240px-The_Parthenon_in_AthensI was in Greece for a 4 month holiday in the mid 1970s and I encountered a practice that I had only heard of. After eating they would sleep for 2 hours. At the time there was diabetes in Greece but it was not a bad problem as it is today. I was amazed that sleeping after a meal was so beneficial because they needed four peak hours of traffic to go home for their midday meal and sleep. And the traffic in Athens as I remember was a nightmare. I saw countless scenes of police whistling to no avail. Cars whizzed around them in all directions. People hardly even slowed down. And where there were crashes most got out, screamed at each other for 5 or 10 minutes, then got in their cars and drove away. And of course everyone held up would blast their horns in a cacophony as the scene was going on. You would think that a 12 hour working day, by the time you add the 4 hours for lunch, sleep and travel, with four peak hours of traffic of nightmarish proportions would have been seriously stressful. And yet they were happy and healthy. It was only when they stopped the practice of sleeping after lunch every day that the diabetes incidence sharply increased.
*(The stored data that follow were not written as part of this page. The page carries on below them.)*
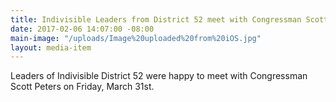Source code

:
 ```yaml
---
title: Indivisible Leaders from District 52 meet with Congressman Scott Peters
date: 2017-02-06 14:07:00 -08:00
main-image: "/uploads/Image%20uploaded%20from%20iOS.jpg"
layout: media-item
---
```


Leaders of Indivisible District 52 were happy to meet with Congressman Scott Peters on Friday, March 31st.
It is true that they incorporated more American fast foods in their diet but the Greek fast foods as I recall had a high fat content and plenty of sugar. They have always eaten sweets that drip with sugary syrups. So I doubt that the diet made a difference. The other big difference was that Greece adopted a more American-like lifestyle. There has been a dismantling of the old community connectedness, where people in the entire neighborhood and not only within families looked after one another. I recall one day, when I was not feeling so well, I stayed home. A neighbor I hardly knew knocked on my door. “We didn’t see you around today are you okay?” And she had brought me some soup. In Australia not only would they not care if they saw you or not, there are plenty of cases where people have died in their homes and were only found dead 5 or 6 months later.

Obesity is also considered a cause of diabetes. There is a higher percentage of diabetics amongst people who are obese however not all obese people get diabetes and there are thin people who also develop diabetes. Those who are obese and who have diabetes and who have undergone surgery to reduce the size of their stomach in order to lose weight do sometimes reverse their insulin resistance but they don’t lose the weight instantly. They lose the weight over time. And they don’t get cured of diabetes either. There are other reasons for the reduction in insulin resistance. I don’t believe that obesity causes diabetes and I even doubt that it causes insulin resistance. It is stress that is the core problem.